A word-for-word copy of the data is what's wanted, with no pictures.

Start of Information given

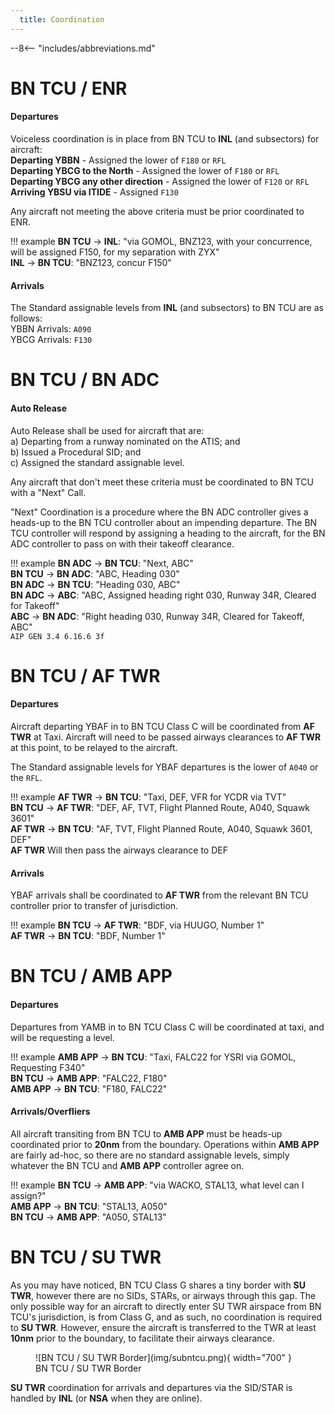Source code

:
 ```yaml
---
  title: Coordination
---
```


--8<-- "includes/abbreviations.md"
# BN TCU / ENR
#### Departures
Voiceless coordination is in place from BN TCU to **INL** (and subsectors) for aircraft:  
**Departing YBBN** - Assigned the lower of `F180` or `RFL`  
**Departing YBCG to the North** - Assigned the lower of `F180` or `RFL`  
**Departing YBCG any other direction** - Assigned the lower of `F120` or `RFL`  
**Arriving YBSU via ITIDE** - Assigned `F130`

Any aircraft not meeting the above criteria must be prior coordinated to ENR.

!!! example
    **BN TCU** -> **INL**: "via GOMOL, BNZ123, with your concurrence, will be assigned F150, for my separation with ZYX"  
    **INL** -> **BN TCU**: "BNZ123, concur F150"  

#### Arrivals
The Standard assignable levels from **INL** (and subsectors) to BN TCU are as follows:  
YBBN Arrivals: `A090`  
YBCG Arrivals: `F130`

# BN TCU / BN ADC
#### Auto Release

Auto Release shall be used for aircraft that are:    
a) Departing from a runway nominated on the ATIS; and  
b) Issued a Procedural SID; and   
c) Assigned the standard assignable level.

Any aircraft that don't meet these criteria must be coordinated to BN TCU with a "Next" Call.

"Next" Coordination is a procedure where the BN ADC controller gives a heads-up to the BN TCU controller about an impending departure. The BN TCU controller will respond by assigning a heading to the aircraft, for the BN ADC controller to pass on with their takeoff clearance.

!!! example
    **BN ADC** -> **BN TCU**: "Next, ABC"  
    **BN TCU** -> **BN ADC**: "ABC, Heading 030"  
    **BN ADC** -> **BN TCU**: "Heading 030, ABC"  
    **BN ADC** -> **ABC**: "ABC, Assigned heading right 030, Runway 34R, Cleared for Takeoff"  
    **ABC** -> **BN ADC**: "Right heading 030, Runway 34R, Cleared for Takeoff, ABC"  
    `AIP GEN 3.4 6.16.6 3f`

# BN TCU / AF TWR
#### Departures

Aircraft departing YBAF in to BN TCU Class C will be coordinated from **AF TWR** at Taxi. Aircraft will need to be passed airways clearances to **AF TWR** at this point, to be relayed to the aircraft.

The Standard assignable levels for YBAF departures is the lower of `A040` or the `RFL`.

!!! example
    **AF TWR** -> **BN TCU**: "Taxi, DEF, VFR for YCDR via TVT"  
    **BN TCU** -> **AF TWR**: "DEF, AF, TVT, Flight Planned Route, A040, Squawk 3601"  
    **AF TWR** -> **BN TCU**: "AF, TVT, Flight Planned Route, A040, Squawk 3601, DEF"  
    **AF TWR** Will then pass the airways clearance to DEF

#### Arrivals

YBAF arrivals shall be coordinated to **AF TWR** from the relevant BN TCU controller prior to transfer of jurisdiction.

!!! example
    **BN TCU** -> **AF TWR**: "BDF, via HUUGO, Number 1"  
    **AF TWR** -> **BN TCU**: "BDF, Number 1"  

# BN TCU / AMB APP

#### Departures
Departures from YAMB in to BN TCU Class C will be coordinated at taxi, and will be requesting a level.

!!! example
    **AMB APP** -> **BN TCU**: "Taxi, FALC22 for YSRI via GOMOL, Requesting F340"  
    **BN TCU** -> **AMB APP**: "FALC22, F180"  
    **AMB APP** -> **BN TCU**: "F180, FALC22"  

#### Arrivals/Overfliers
All aircraft transiting from BN TCU to **AMB APP** must be heads-up coordinated prior to **20nm** from the boundary. Operations within **AMB APP** are fairly ad-hoc, so there are no standard assignable levels, simply whatever the BN TCU and **AMB APP** controller agree on.

!!! example
    **BN TCU** -> **AMB APP**: "via WACKO, STAL13, what level can I assign?"  
    **AMB APP** -> **BN TCU**: "STAL13, A050"  
    **BN TCU** -> **AMB APP**: "A050, STAL13"  

# BN TCU / SU TWR

As you may have noticed, BN TCU Class G shares a tiny border with **SU TWR**, however there are no SIDs, STARs, or airways through this gap. The only possible way for an aircraft to directly enter SU TWR airspace from BN TCU's jurisdiction, is from Class G, and as such, no coordination is required to **SU TWR**. However, ensure the aircraft is transferred to the TWR at least **10nm** prior to the boundary, to facilitate their airways clearance.

<figure markdown>
![BN TCU / SU TWR Border](img/subntcu.png){ width="700" }
  <figcaption>BN TCU / SU TWR Border</figcaption>
</figure>

**SU TWR** coordination for arrivals and departures via the SID/STAR is handled by **INL** (or **NSA** when they are online).
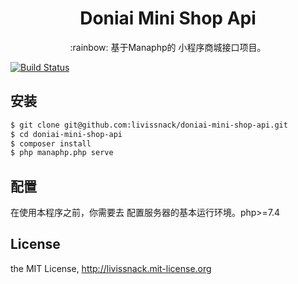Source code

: 
<h1 align="center">Doniai Mini Shop Api</h1>

<p align="center">:rainbow: 基于Manaphp的 小程序商城接口项目。</p>

[![Build Status](https://travis-ci.org/livissnack/doniai-mini-shop-api.svg?branch=main)](https://travis-ci.org/livissnack/weather)

## 安装

```sh
$ git clone git@github.com:livissnack/doniai-mini-shop-api.git
$ cd doniai-mini-shop-api
$ composer install
$ php manaphp.php serve
```

## 配置

在使用本程序之前，你需要去 配置服务器的基本运行环境。php>=7.4

## License
the MIT License, http://livissnack.mit-license.org
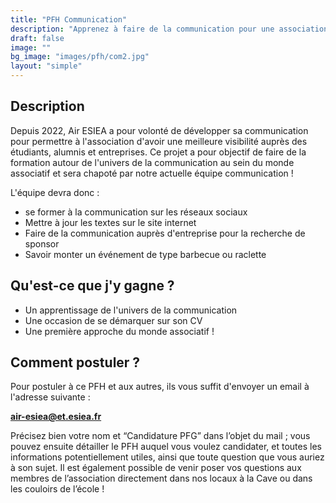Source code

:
 ```yaml
---
title: "PFH Communication"
description: "Apprenez à faire de la communication pour une association étudiante ! !"
draft: false
image: ""
bg_image: "images/pfh/com2.jpg"
layout: "simple"
---
```


## Description
Depuis 2022, Air ESIEA a pour volonté de développer sa communication pour permettre à l'association d'avoir une meilleure visibilité auprès des étudiants, alumnis et entreprises.
Ce projet a pour objectif de faire de la formation autour de l'univers de la communication au sein du monde associatif et sera chapoté par notre actuelle équipe communication !

L'équipe devra donc :
- se former à la communication sur les réseaux sociaux
- Mettre à jour les textes sur le site internet
- Faire de la communication auprès d'entreprise pour la recherche de sponsor
- Savoir monter un événement de type barbecue ou raclette

## Qu'est-ce que j'y gagne ?
- Un apprentissage de l'univers de la communication
- Une occasion de se démarquer sur son CV
- Une première approche du monde associatif !

## Comment postuler ?
Pour postuler à ce PFH et aux autres, ils vous suffit d'envoyer un email à
l'adresse suivante : 

**air-esiea@et.esiea.fr**

Précisez bien votre nom et “Candidature PFG” dans l’objet du mail ; vous pouvez ensuite détailler le PFH auquel vous voulez candidater, et toutes les informations potentiellement utiles, ainsi que toute question que vous auriez à son sujet.
Il est également possible de venir poser vos questions aux membres de l’association directement dans nos locaux à la Cave ou dans les couloirs de l’école !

End of Information given

### Response below
Source code

:
 ```yaml
---
  title: Coordination
---
```


--8<-- "includes/abbreviations.md"
# BN TCU / ENR
#### Departures
Voiceless coordination is in place from BN TCU to **INL** (and subsectors) for aircraft:  
**Departing YBBN** - Assigned the lower of `F180` or `RFL`  
**Departing YBCG to the North** - Assigned the lower of `F180` or `RFL`  
**Departing YBCG any other direction** - Assigned the lower of `F120` or `RFL`  
**Arriving YBSU via ITIDE** - Assigned `F130`

Any aircraft not meeting the above criteria must be prior coordinated to ENR.

!!! example
    **BN TCU** -> **INL**: "via GOMOL, BNZ123, with your concurrence, will be assigned F150, for my separation with ZYX"  
    **INL** -> **BN TCU**: "BNZ123, concur F150"  

#### Arrivals
The Standard assignable levels from **INL** (and subsectors) to BN TCU are as follows:  
YBBN Arrivals: `A090`  
YBCG Arrivals: `F130`

# BN TCU / BN ADC
#### Auto Release

Auto Release shall be used for aircraft that are:    
a) Departing from a runway nominated on the ATIS; and  
b) Issued a Procedural SID; and   
c) Assigned the standard assignable level.

Any aircraft that don't meet these criteria must be coordinated to BN TCU with a "Next" Call.

"Next" Coordination is a procedure where the BN ADC controller gives a heads-up to the BN TCU controller about an impending departure. The BN TCU controller will respond by assigning a heading to the aircraft, for the BN ADC controller to pass on with their takeoff clearance.

!!! example
    **BN ADC** -> **BN TCU**: "Next, ABC"  
    **BN TCU** -> **BN ADC**: "ABC, Heading 030"  
    **BN ADC** -> **BN TCU**: "Heading 030, ABC"  
    **BN ADC** -> **ABC**: "ABC, Assigned heading right 030, Runway 34R, Cleared for Takeoff"  
    **ABC** -> **BN ADC**: "Right heading 030, Runway 34R, Cleared for Takeoff, ABC"  
    `AIP GEN 3.4 6.16.6 3f`

# BN TCU / AF TWR
#### Departures

Aircraft departing YBAF in to BN TCU Class C will be coordinated from **AF TWR** at Taxi. Aircraft will need to be passed airways clearances to **AF TWR** at this point, to be relayed to the aircraft.

The Standard assignable levels for YBAF departures is the lower of `A040` or the `RFL`.

!!! example
    **AF TWR** -> **BN TCU**: "Taxi, DEF, VFR for YCDR via TVT"  
    **BN TCU** -> **AF TWR**: "DEF, AF, TVT, Flight Planned Route, A040, Squawk 3601"  
    **AF TWR** -> **BN TCU**: "AF, TVT, Flight Planned Route, A040, Squawk 3601, DEF"  
    **AF TWR** Will then pass the airways clearance to DEF

#### Arrivals

YBAF arrivals shall be coordinated to **AF TWR** from the relevant BN TCU controller prior to transfer of jurisdiction.

!!! example
    **BN TCU** -> **AF TWR**: "BDF, via HUUGO, Number 1"  
    **AF TWR** -> **BN TCU**: "BDF, Number 1"  

# BN TCU / AMB APP

#### Departures
Departures from YAMB in to BN TCU Class C will be coordinated at taxi, and will be requesting a level.

!!! example
    **AMB APP** -> **BN TCU**: "Taxi, FALC22 for YSRI via GOMOL, Requesting F340"  
    **BN TCU** -> **AMB APP**: "FALC22, F180"  
    **AMB APP** -> **BN TCU**: "F180, FALC22"  

#### Arrivals/Overfliers
All aircraft transiting from BN TCU to **AMB APP** must be heads-up coordinated prior to **20nm** from the boundary. Operations within **AMB APP** are fairly ad-hoc, so there are no standard assignable levels, simply whatever the BN TCU and **AMB APP** controller agree on.

!!! example
    **BN TCU** -> **AMB APP**: "via WACKO, STAL13, what level can I assign?"  
    **AMB APP** -> **BN TCU**: "STAL13, A050"  
    **BN TCU** -> **AMB APP**: "A050, STAL13"  

# BN TCU / SU TWR

As you may have noticed, BN TCU Class G shares a tiny border with **SU TWR**, however there are no SIDs, STARs, or airways through this gap. The only possible way for an aircraft to directly enter SU TWR airspace from BN TCU's jurisdiction, is from Class G, and as such, no coordination is required to **SU TWR**. However, ensure the aircraft is transferred to the TWR at least **10nm** prior to the boundary, to facilitate their airways clearance.

<figure markdown>
![BN TCU / SU TWR Border](img/subntcu.png){ width="700" }
  <figcaption>BN TCU / SU TWR Border</figcaption>
</figure>

**SU TWR** coordination for arrivals and departures via the SID/STAR is handled by **INL** (or **NSA** when they are online).
Source code

: 
<h1 align="center">Doniai Mini Shop Api</h1>

<p align="center">:rainbow: 基于Manaphp的 小程序商城接口项目。</p>

[![Build Status](https://travis-ci.org/livissnack/doniai-mini-shop-api.svg?branch=main)](https://travis-ci.org/livissnack/weather)

## 安装

```sh
$ git clone git@github.com:livissnack/doniai-mini-shop-api.git
$ cd doniai-mini-shop-api
$ composer install
$ php manaphp.php serve
```

## 配置

在使用本程序之前，你需要去 配置服务器的基本运行环境。php>=7.4

## License
the MIT License, http://livissnack.mit-license.org
Source code

:
 ```yaml
---
title: "PFH Communication"
description: "Apprenez à faire de la communication pour une association étudiante ! !"
draft: false
image: ""
bg_image: "images/pfh/com2.jpg"
layout: "simple"
---
```


## Description
Depuis 2022, Air ESIEA a pour volonté de développer sa communication pour permettre à l'association d'avoir une meilleure visibilité auprès des étudiants, alumnis et entreprises.
Ce projet a pour objectif de faire de la formation autour de l'univers de la communication au sein du monde associatif et sera chapoté par notre actuelle équipe communication !

L'équipe devra donc :
- se former à la communication sur les réseaux sociaux
- Mettre à jour les textes sur le site internet
- Faire de la communication auprès d'entreprise pour la recherche de sponsor
- Savoir monter un événement de type barbecue ou raclette

## Qu'est-ce que j'y gagne ?
- Un apprentissage de l'univers de la communication
- Une occasion de se démarquer sur son CV
- Une première approche du monde associatif !

## Comment postuler ?
Pour postuler à ce PFH et aux autres, ils vous suffit d'envoyer un email à
l'adresse suivante : 

**air-esiea@et.esiea.fr**

Précisez bien votre nom et “Candidature PFG” dans l’objet du mail ; vous pouvez ensuite détailler le PFH auquel vous voulez candidater, et toutes les informations potentiellement utiles, ainsi que toute question que vous auriez à son sujet.
Il est également possible de venir poser vos questions aux membres de l’association directement dans nos locaux à la Cave ou dans les couloirs de l’école !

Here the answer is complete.